Step inside the Church of Christ the King at Tully Cross and look up. Three dark leaded windows glow above the altar, throwing pools of cobalt and ruby across the floor. They are the work of Harry Clarke, signed and dated 1927, and they belong to one of the strangest, most exquisite bodies of stained glass produced anywhere in the twentieth century. Clarke made them for a small parish on the Renvyle Peninsula in north-west Connemara, a village so small it occupies the townland of Gorteenclough and answers to the name of the cross on the hill.

The Cross on the Hill

Tully Cross sits a short walk from the Atlantic, on a stretch of County Galway's coastline where the Wild Atlantic Way bends north toward Killary Harbour.

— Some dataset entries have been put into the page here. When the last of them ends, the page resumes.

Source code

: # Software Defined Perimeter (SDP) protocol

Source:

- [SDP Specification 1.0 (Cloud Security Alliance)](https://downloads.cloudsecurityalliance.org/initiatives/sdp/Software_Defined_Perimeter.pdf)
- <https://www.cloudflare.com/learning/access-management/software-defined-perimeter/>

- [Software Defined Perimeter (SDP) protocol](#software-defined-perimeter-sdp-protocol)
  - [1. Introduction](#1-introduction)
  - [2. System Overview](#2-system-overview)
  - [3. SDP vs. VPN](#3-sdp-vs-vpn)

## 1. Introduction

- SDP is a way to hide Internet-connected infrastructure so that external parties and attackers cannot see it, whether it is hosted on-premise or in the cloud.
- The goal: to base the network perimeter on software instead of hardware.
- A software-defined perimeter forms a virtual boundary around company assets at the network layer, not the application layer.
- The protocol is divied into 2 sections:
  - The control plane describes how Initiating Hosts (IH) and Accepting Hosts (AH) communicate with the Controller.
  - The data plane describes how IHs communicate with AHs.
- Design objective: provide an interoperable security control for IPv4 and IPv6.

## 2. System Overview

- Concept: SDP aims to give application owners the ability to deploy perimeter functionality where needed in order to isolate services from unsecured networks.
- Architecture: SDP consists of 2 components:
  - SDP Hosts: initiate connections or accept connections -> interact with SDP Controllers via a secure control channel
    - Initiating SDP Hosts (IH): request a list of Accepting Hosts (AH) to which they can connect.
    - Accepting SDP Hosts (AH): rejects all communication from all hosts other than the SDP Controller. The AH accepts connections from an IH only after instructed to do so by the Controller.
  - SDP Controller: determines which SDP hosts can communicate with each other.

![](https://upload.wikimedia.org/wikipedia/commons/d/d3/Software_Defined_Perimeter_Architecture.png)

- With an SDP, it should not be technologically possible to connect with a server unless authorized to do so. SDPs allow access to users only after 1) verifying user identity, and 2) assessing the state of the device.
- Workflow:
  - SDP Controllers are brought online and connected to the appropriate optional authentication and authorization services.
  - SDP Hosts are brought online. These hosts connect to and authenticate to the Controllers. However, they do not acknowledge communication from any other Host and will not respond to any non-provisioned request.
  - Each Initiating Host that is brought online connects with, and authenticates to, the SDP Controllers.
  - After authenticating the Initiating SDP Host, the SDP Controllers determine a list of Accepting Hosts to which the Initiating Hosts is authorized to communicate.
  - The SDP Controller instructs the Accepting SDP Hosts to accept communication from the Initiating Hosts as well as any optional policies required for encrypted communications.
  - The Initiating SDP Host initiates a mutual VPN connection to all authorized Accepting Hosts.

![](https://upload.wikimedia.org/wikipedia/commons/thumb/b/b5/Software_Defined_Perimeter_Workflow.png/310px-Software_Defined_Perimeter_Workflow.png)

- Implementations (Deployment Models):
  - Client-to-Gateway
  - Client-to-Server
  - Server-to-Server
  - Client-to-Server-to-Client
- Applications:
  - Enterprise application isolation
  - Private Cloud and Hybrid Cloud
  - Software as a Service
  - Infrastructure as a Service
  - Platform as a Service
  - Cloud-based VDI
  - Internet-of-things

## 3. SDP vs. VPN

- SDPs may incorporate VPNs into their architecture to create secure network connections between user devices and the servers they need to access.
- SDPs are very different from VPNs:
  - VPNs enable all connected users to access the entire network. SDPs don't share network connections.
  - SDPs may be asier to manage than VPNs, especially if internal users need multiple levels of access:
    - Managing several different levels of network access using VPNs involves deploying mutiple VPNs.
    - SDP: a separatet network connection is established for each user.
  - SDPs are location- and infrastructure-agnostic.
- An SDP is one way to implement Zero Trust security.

From here, the land tilts down through stone-walled fields toward Tully Bay; on a clear evening, the light off the sea turns the whole peninsula the color of soft slate and gold. The village proper is tiny - a Catholic church, a community centre called the Marian Hall, a credit union, two pubs, a hotel, and nine thatched cottages clustered like loaves of brown bread along the road. Letterfrack lies three miles east, Clifden thirteen miles south. In every other direction, sheep and bog and stone wall stretch to the horizon.

Harry Clarke's Windows

Harry Clarke died young, in his early forties, but in the time he had he transformed Irish stained glass into something otherworldly - faces ringed with halos of indigo and emerald, draperies stitched in detail so fine the eye keeps finding new patterns. The windows he made for Tully Cross in 1927 depict Saint Barbara, Saint Bernard, and an apparition of the Sacred Heart. They are dark, in the Clarke manner, drinking the light and giving it back changed. The Diocese of Tuam owns them; a parish of a few hundred people prays beneath them. There is nothing else of comparable artistic value in the church, and there does not need to be.

The Mussel Festival

Every May Bank Holiday weekend, the village fills up for the Connemara Mussel Festival - bands in the pubs, cooking demonstrations in the hall, mussels by the bucketful pulled from the cold bays of the peninsula. It is the kind of event that explains how a village this small keeps going. Tully Cross is affiliated with Renvyle GAA, with the women's club Gráinne Mhaols (named for Grace O'Malley, the sixteenth-century pirate queen whose strongholds lie just up the coast), and with West Coast United FC. The thatched cottages, originally built in the 1970s to revive the local craft of thatching, now welcome visitors who come for the quiet and stay for the light off the water.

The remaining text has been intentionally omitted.